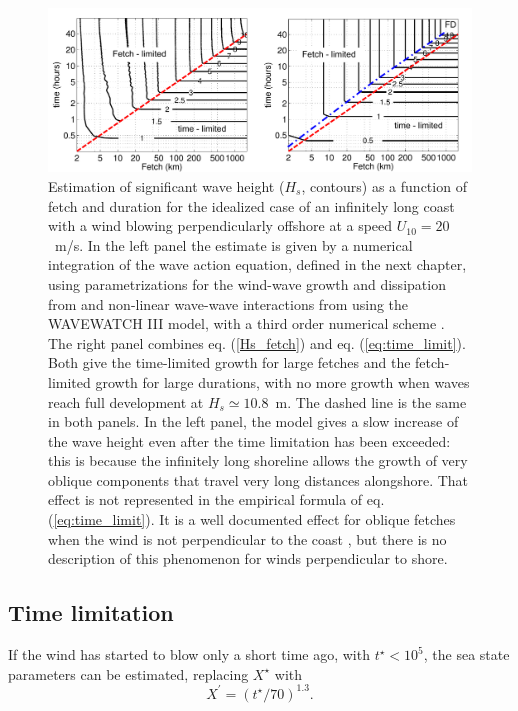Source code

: \begin{figure}[htb]
\centerline{\includegraphics[width=\textwidth]{FIGS_CH_FETCH/fetch_time_lim_contours.pdf}}
 \caption{Estimation of significant wave height ($H_s$, contours) as a function of fetch and duration for the idealized case of an infinitely long coast 
with a wind blowing perpendicularly offshore at a speed $U_{10}=20$~m/s. In the left panel the estimate is given by a numerical integration of 
the wave action equation, defined in the next 
chapter, using parametrizations for the wind-wave growth and dissipation from \cite{Rascle&Ardhuin2013} and non-linear wave-wave interactions 
from \cite{Hasselmann&al.1985b} using the WAVEWATCH III model, with a third order numerical scheme \cite{Tolman1995b}. The right panel combines eq. 
(\ref{Hs_fetch}) and eq. (\ref{eq:time_limit}). Both give the time-limited growth for large fetches and the 
fetch-limited growth for large durations, with no more growth when waves reach full development at $H_s \simeq 10.8$~m. The dashed line is the same in both panels. 
In the left panel, the model gives a slow increase of the wave height even after the time limitation has been exceeded: this is because the infinitely long shoreline allows 
the growth of very oblique components that travel very long distances alongshore. That effect is not represented in the empirical formula of eq. (\ref{eq:time_limit}). 
It is a well documented effect for oblique fetches when the wind is not perpendicular to the coast \citep{Ardhuin&al.2007}, but there is no description of 
this phenomenon for winds perpendicular to shore. \label{fetch_time}}
\end{figure}

\subsection{Time limitation}
If the wind has started to blow only a short time ago, with $t^\star < 10^5$, the sea state parameters 
can be estimated, replacing $X^\star$ with
\begin{equation}
X^\prime = (t^\star/70)^{1.3}. \label{eq:time_limit}
\end{equation} 

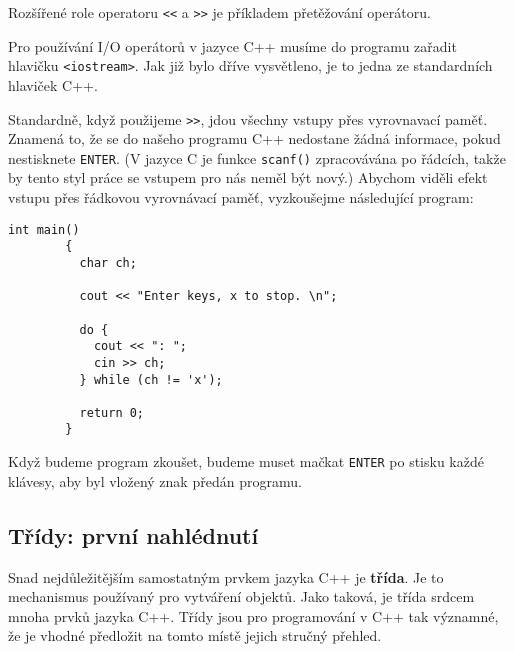       \begin{mdframed}[style=highlight] 
        Rozšířené role operatoru \lstinline[style=luaCPPText]!<<! a
        \lstinline[style=luaCPPText]!>>! je příkladem přetěžování operátoru.
      \end{mdframed}

      Pro používání I/O operátorů v jazyce C++ musíme do programu zařadit hlavičku 
      \lstinline[style=luaCPPText]!<iostream>!. Jak již bylo dříve vysvětleno, je to jedna ze
      standardních hlaviček C++.

        

        

      Standardně, když použijeme \lstinline[style=luaCPPText]!>>!, jdou všechny vstupy přes
      vyrovnavací paměť. Znamená to, že se do našeho programu C++ nedostane žádná informace, pokud
      nestisknete \texttt{ENTER}. (V jazyce C je funkce \lstinline[style=luaCPPText]!scanf()!
      zpracovávána po řádcích, takže by tento styl práce se vstupem pro nás neměl být nový.) Abychom
      viděli efekt vstupu přes řádkovou vyrovnávací paměť, vyzkoušejme následující program:
      \begin{lstlisting}[style=luaCPPStyle]    
        int main()
        {
          char ch;

          cout << "Enter keys, x to stop. \n";
        
          do {
            cout << ": ";
            cin >> ch; 
          } while (ch != 'x');  

          return 0;
        }
      \end{lstlisting}
      Když budeme program zkoušet, budeme muset mačkat \texttt{ENTER} po stisku každé klávesy, aby
      byl vložený znak předán programu.

    \subsection{Třídy: první nahlédnutí}
      Snad nejdůležitějším samostatným prvkem jazyka C++ je \textbf{třída}. Je to mechanismus
      používaný pro vytváření objektů. Jako taková, je třída srdcem mnoha prvků jazyka C++. Třídy
      jsou pro programování v C++ tak významné, že je vhodné předložit na tomto místě jejich stručný
      přehled.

▸ **What is expected**
Please reproduce exactly the lines in the listing above from the one containing "with a wind" through the one containing "the wave action", both included, and nothing more.

▸ **Response box**
with a wind blowing perpendicularly offshore at a speed $U_{10}=20$~m/s. In the left panel the estimate is given by a numerical integration of 
the wave action equation, defined in the next 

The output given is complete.